VES Board Member thoughts


Van Ling, a visual effects artists for many years and a fellow board member at the VES has asked me to publish his open letter.  I've never had a guest blogger post here before but I thought I should make an exception
 -Scott Squires



To my colleagues in the VFX industry:

I wanted to make some observations regarding the recent VES Open Letter, with the understanding that these are solely my opinions as a long-time member of the VFX community who also happens to be a VES Board member, and that I am not speaking on behalf of the Visual Effects Society in any official or unofficial capacity.

I think we as a Society should follow up and clarify, publicly and definitively, a few points that seem to get lost in the initial reactions we see in many articles and posted comments:

1) As a global organization, any push we make for subsidies in California should and must be made IN THE CONTEXT of promoting local incentives for ALL states and nations, and we encourage ALL of our Sections and global members to do the same in their territories by encouraging the hiring of local talent.  What we'd like to try differently is to COMMUNICATE with each other about the process so that we can reach as balanced a system as we can for all.

2) The VES will remain first and foremost THE professional honorary society for the visual effects artform and industry, championing what brings us together, rather than feeding what tears us apart. 
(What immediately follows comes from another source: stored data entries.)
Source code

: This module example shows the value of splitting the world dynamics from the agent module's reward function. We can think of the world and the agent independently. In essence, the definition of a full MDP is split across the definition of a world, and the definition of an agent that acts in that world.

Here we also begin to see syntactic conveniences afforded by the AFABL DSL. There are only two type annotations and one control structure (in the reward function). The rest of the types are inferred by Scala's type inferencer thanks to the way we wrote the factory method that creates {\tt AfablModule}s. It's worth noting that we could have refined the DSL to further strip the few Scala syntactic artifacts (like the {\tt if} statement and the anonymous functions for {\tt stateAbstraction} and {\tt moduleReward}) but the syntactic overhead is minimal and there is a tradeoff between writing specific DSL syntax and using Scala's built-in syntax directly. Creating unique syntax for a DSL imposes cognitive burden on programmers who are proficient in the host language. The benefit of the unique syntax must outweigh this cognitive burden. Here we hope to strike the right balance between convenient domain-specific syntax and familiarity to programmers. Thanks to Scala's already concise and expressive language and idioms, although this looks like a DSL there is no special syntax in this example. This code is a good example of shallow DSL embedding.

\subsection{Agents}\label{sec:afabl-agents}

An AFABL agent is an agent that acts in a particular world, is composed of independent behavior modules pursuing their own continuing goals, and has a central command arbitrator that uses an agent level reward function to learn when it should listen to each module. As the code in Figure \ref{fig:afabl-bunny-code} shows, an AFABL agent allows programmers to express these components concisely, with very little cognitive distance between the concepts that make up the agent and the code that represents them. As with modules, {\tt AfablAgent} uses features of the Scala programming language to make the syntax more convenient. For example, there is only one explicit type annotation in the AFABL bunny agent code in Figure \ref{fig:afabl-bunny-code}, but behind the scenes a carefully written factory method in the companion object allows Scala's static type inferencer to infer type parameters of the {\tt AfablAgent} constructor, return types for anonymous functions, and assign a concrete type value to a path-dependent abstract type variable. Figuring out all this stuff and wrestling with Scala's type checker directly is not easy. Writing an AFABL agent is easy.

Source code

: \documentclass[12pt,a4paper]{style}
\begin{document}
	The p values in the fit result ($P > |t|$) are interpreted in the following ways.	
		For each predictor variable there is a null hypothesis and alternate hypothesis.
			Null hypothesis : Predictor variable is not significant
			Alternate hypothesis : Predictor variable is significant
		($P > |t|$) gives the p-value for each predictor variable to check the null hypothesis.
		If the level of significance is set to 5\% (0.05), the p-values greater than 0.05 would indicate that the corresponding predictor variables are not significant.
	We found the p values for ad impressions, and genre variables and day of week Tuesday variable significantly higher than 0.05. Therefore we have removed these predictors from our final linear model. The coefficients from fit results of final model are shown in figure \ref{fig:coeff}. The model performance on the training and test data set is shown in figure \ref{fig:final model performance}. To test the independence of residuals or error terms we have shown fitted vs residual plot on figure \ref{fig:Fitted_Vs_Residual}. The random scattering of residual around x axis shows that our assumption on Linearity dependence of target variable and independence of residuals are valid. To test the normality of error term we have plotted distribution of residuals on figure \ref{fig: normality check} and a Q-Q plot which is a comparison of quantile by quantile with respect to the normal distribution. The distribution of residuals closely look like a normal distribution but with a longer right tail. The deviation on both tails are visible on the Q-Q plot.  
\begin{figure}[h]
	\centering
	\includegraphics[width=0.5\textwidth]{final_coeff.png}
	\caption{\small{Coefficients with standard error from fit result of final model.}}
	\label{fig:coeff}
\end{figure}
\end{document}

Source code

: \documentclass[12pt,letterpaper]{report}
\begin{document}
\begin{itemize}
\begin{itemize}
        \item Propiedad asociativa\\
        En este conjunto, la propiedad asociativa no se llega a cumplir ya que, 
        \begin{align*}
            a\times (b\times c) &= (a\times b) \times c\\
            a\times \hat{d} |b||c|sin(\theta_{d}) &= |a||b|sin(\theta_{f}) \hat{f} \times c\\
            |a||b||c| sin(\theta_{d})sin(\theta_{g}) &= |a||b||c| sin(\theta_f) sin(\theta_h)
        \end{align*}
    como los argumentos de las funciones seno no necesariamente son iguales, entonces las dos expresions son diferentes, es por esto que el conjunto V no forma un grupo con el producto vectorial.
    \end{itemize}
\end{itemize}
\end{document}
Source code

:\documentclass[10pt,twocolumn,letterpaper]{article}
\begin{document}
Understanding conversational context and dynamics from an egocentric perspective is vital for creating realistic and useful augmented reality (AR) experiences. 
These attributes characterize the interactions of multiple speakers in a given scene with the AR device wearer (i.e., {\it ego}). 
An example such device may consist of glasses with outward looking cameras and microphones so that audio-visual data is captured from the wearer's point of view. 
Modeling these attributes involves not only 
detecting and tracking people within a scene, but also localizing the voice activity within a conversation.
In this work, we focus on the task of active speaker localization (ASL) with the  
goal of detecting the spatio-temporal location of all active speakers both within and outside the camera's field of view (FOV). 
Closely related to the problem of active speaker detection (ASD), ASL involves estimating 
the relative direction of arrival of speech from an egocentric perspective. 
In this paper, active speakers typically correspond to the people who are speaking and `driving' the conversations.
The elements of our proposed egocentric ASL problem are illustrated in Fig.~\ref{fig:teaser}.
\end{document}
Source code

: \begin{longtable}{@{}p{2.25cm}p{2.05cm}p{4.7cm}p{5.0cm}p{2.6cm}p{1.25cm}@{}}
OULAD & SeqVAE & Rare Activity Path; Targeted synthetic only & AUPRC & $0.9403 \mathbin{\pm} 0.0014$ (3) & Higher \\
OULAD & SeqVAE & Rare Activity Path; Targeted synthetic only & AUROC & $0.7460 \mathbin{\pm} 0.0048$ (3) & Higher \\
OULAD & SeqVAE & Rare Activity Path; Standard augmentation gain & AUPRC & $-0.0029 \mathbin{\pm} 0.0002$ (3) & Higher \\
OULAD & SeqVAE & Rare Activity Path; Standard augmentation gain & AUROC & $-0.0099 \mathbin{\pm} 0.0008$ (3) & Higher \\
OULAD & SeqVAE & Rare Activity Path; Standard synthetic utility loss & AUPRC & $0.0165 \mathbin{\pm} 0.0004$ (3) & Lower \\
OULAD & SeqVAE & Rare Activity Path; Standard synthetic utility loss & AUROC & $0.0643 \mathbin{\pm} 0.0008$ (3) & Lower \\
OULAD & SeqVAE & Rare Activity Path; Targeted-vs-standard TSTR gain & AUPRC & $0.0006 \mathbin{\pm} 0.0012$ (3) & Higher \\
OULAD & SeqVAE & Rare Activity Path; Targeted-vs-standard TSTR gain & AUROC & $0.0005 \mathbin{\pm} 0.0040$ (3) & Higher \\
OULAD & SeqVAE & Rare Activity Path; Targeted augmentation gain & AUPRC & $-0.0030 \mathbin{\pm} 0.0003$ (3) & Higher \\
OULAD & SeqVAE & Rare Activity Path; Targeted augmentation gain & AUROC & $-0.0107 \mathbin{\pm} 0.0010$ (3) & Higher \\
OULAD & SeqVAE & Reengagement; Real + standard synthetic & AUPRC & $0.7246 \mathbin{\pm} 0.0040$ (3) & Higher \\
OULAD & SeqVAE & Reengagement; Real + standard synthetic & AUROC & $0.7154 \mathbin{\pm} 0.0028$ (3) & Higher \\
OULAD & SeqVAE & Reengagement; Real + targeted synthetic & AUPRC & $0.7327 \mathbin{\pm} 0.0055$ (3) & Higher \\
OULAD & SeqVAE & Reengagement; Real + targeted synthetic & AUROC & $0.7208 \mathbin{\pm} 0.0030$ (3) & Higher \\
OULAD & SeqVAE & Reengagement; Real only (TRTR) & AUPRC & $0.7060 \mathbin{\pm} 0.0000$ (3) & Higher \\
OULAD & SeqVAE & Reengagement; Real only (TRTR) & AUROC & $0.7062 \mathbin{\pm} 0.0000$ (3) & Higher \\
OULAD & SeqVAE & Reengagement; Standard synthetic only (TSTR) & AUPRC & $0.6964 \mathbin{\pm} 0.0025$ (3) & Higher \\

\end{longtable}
3) The VES will NEVER turn into a union or a trade organization, as it goes against our charter and mandate, but we DO support efforts to create either or both of these entities and would work with them for the betterment of our industry.

4) The VES should be and is dedicated to taking a proactive stance on the business side of VFX moving forward, not only because everyone can clearly see that the artform and its creatives are materially affected by the way the business works (or doesn't work), but because we ARE our membership and our members want us to help them find ways to solve the issues that have a significant impact on their lives and livelihoods.

The VFX community and the VES membership itself are microcosms of the entire entertainment industry, and are comprised of artists and practitioners from every corner, and there are too many entities who try to benefit from pitting us against one another, either on a single production or on a global level; we have to find the common ground if we are going to find solutions, and the strongest commonality we have is our dedication to making stunning visuals that help tell stories and create wonder.  From that shared foundation, we can foster discussion between all levels, from artists to facilities to studios.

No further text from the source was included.